_Instructions for the task_:
Count every line in the data below where "comparisons" occurs, then state that number and nothing more.

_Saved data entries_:
================================
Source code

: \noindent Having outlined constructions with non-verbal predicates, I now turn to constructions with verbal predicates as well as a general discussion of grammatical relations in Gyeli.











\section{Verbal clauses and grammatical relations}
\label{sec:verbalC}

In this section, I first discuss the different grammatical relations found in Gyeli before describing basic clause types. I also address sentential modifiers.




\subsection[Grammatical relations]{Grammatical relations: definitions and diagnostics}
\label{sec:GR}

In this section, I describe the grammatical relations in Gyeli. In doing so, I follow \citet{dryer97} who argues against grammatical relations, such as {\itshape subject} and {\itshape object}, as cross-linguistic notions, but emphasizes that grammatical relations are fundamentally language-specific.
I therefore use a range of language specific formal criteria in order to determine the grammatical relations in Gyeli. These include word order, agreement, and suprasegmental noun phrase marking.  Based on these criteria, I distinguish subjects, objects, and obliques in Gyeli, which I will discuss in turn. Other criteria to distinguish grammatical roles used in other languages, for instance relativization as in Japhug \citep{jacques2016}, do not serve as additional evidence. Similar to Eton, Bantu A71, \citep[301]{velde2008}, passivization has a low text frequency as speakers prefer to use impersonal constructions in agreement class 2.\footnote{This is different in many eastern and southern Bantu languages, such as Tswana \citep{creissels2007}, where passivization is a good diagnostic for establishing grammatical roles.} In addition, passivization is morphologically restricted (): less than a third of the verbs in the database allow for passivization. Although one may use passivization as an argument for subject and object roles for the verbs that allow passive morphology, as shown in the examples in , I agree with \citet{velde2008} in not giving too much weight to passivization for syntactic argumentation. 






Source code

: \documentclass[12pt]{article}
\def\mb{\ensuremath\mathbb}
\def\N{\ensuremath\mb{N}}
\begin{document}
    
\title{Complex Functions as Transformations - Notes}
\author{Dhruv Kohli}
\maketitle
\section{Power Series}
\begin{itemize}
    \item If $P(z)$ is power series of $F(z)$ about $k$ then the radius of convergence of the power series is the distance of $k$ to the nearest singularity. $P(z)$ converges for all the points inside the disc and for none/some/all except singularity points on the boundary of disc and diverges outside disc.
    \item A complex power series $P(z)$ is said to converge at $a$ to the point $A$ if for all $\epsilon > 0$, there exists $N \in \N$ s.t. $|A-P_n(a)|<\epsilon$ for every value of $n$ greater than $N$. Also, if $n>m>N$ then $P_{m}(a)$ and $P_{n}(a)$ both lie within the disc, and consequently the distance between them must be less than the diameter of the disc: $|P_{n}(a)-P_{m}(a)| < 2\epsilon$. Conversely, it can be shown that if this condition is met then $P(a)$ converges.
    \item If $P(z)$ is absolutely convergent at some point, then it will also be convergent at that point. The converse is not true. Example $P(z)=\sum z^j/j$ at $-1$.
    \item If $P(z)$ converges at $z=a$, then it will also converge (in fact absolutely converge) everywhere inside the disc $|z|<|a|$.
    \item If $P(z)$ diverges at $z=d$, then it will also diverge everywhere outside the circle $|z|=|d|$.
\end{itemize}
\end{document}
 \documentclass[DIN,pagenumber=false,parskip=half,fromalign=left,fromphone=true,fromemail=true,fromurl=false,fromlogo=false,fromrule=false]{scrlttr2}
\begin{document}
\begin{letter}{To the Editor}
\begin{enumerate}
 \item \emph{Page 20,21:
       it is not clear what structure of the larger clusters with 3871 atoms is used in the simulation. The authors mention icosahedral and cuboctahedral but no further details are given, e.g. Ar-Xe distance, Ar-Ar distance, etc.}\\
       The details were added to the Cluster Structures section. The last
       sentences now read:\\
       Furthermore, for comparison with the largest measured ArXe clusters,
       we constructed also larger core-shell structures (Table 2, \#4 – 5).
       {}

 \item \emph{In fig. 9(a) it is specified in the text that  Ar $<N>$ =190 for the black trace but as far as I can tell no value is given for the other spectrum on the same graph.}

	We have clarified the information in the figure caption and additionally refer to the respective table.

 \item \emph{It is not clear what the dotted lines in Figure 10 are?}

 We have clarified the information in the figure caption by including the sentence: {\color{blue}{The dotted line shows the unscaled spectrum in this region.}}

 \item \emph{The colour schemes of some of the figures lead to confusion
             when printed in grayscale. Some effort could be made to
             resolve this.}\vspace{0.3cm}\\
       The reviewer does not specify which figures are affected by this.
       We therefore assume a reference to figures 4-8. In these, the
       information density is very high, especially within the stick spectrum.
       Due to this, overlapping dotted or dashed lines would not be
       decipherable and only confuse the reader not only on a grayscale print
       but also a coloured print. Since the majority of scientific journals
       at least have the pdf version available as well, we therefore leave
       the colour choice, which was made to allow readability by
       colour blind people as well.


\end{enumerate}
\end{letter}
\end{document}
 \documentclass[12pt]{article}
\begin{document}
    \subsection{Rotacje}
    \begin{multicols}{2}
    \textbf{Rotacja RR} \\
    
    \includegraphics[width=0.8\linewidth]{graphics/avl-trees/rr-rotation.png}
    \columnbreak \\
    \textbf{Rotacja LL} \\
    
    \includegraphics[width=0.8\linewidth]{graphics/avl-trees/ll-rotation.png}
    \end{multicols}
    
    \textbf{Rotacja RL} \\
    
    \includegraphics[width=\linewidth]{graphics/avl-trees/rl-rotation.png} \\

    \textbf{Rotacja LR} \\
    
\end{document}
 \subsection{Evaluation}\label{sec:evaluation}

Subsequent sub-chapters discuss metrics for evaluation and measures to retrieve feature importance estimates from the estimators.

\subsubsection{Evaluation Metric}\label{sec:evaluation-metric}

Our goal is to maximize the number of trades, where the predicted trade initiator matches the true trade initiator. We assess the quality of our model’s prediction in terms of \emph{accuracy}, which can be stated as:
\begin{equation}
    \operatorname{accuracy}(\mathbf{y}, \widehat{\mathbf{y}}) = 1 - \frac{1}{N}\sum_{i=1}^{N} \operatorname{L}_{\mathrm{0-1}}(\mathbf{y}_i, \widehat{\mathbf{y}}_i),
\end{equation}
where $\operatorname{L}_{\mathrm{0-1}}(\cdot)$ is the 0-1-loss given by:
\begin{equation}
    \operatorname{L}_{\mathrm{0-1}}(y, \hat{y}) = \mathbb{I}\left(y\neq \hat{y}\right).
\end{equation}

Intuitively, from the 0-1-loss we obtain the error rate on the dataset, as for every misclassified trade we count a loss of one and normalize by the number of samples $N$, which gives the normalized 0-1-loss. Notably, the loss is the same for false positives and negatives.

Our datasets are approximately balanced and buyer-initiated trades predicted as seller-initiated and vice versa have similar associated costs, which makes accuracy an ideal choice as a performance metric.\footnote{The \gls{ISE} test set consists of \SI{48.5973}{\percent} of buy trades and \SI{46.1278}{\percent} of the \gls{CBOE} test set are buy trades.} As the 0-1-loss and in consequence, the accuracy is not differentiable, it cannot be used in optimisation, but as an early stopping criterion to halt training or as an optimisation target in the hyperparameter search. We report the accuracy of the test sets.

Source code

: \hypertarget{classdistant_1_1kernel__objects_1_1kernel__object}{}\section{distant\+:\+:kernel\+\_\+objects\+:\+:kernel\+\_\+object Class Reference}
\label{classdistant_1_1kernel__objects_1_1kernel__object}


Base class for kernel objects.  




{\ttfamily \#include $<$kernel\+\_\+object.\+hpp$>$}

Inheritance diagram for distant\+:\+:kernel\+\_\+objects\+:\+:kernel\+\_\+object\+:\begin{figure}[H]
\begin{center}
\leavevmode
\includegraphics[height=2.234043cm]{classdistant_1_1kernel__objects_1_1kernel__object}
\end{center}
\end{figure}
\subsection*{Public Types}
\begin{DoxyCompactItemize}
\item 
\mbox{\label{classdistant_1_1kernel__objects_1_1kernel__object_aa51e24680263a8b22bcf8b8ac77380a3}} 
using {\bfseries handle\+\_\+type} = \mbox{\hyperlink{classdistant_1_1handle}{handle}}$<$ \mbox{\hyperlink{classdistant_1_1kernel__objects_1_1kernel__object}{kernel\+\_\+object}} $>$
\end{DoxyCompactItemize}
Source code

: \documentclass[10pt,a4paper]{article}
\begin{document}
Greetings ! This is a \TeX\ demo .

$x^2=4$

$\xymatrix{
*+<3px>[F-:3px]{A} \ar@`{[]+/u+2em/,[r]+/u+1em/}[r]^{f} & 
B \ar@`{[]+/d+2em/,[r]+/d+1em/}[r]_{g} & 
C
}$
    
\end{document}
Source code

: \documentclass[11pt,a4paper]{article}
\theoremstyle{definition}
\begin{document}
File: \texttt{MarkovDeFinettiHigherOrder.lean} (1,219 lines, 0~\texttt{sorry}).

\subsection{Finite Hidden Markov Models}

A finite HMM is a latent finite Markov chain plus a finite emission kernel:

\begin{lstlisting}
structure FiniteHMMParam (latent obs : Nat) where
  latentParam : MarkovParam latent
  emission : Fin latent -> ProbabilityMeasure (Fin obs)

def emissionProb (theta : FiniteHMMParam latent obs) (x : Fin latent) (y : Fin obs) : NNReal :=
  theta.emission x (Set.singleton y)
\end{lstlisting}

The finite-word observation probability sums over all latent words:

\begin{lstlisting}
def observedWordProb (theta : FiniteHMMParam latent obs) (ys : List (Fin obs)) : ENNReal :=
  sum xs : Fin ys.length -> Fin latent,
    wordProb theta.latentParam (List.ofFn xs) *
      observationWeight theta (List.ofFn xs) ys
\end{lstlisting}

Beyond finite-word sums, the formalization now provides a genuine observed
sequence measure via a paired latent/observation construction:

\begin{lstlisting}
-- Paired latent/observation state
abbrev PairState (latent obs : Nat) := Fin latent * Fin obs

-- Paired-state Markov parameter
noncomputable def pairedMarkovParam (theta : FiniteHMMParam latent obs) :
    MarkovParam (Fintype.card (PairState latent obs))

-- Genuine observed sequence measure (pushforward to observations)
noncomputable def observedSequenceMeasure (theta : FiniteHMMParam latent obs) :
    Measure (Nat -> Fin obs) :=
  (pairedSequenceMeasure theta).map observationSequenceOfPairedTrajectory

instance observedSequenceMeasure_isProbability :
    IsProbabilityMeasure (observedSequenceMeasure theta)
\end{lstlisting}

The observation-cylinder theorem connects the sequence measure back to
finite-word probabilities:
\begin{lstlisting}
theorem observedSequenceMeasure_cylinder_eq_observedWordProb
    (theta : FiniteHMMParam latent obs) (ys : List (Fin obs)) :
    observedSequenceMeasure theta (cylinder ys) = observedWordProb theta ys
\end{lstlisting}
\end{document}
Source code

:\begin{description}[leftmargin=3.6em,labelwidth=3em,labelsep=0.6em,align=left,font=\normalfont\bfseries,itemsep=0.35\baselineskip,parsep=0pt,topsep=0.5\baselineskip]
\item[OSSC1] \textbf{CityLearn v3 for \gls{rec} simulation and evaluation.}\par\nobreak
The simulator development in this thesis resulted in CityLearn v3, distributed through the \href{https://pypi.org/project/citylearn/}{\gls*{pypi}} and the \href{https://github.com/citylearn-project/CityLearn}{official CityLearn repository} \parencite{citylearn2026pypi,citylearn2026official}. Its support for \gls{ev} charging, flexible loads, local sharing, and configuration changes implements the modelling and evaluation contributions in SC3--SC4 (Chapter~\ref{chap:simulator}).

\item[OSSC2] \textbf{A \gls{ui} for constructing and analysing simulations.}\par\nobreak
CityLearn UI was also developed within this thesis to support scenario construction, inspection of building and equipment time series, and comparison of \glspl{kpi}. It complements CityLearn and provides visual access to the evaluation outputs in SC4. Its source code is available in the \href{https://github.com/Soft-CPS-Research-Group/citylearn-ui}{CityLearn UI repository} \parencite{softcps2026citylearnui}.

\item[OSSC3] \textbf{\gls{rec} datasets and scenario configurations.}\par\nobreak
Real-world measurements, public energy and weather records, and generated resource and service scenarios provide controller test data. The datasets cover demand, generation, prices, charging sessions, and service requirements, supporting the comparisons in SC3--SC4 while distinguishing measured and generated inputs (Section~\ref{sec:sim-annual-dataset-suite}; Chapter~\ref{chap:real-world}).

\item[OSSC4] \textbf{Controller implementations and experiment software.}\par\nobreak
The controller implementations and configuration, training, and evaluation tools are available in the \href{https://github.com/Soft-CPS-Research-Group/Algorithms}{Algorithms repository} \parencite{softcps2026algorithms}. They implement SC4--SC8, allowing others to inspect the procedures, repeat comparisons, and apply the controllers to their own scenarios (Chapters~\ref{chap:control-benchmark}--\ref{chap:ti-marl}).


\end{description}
================================
_Task result_:
2